Le 15 octobre 1867, le brick Montezuma, déployant toutes ses voiles à la brise alizée, doublait le cap San-Antonio, pointe extrême de l’île de Cuba, et se dirigeait en droite ligne vers le sud-ouest. Depuis trois jours il avait quitté les parages fréquentés des grandes Antilles. Pas un navire ne se montrait à l’horizon, et sur les eaux bleues de la mer du Mexique le Montezuma seul traçait son sillage profond. Le soleil se couchait dans l’ouest empourpré et ses rayons obliques teintaient de rose la crête des grandes lames que la houle de l’Atlantique chassait par le détroit de Cordova. Assis sur le pont, deux jeunes gens causaient.
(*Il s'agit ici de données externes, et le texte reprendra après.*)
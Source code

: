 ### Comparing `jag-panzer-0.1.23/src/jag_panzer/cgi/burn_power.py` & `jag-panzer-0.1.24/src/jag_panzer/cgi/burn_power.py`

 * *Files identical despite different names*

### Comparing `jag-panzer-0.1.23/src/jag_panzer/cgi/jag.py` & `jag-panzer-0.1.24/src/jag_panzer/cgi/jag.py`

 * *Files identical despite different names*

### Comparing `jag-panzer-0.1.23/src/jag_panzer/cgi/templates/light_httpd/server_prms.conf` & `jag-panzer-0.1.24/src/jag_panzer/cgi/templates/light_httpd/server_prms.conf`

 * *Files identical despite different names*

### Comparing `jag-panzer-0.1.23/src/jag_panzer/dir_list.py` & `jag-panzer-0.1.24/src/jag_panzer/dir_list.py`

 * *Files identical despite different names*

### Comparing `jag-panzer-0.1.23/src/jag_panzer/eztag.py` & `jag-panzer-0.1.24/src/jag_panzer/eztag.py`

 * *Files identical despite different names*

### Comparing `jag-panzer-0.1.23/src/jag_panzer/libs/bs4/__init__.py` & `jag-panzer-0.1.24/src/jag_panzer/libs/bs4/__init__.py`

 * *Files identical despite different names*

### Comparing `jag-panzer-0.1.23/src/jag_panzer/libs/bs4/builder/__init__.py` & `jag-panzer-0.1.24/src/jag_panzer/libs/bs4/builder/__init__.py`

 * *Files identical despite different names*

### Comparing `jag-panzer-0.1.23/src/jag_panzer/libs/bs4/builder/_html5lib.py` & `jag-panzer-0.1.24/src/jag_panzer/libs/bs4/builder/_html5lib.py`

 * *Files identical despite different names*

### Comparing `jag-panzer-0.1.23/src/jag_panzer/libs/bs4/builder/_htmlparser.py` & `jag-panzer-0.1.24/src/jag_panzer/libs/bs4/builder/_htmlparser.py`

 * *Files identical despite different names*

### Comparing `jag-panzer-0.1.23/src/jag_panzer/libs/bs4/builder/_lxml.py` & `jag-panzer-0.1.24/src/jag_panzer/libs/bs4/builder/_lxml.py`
— Si mon calcul est exact, et il doit l’être, nous serons après-demain en vue de terre.

— Oui... si le vent tient, si le courant est favorable, et si notre capitaine ne se grise pas abominablement.

— Voilà bien des si... Mais le vent est bon, le baromètre monte, et quant à Pedro, s’il se grise, ce sera avec de l’eau claire, car j’ai les clés de la cambuse. Restent les courans, nos cartes n’en font pas mention.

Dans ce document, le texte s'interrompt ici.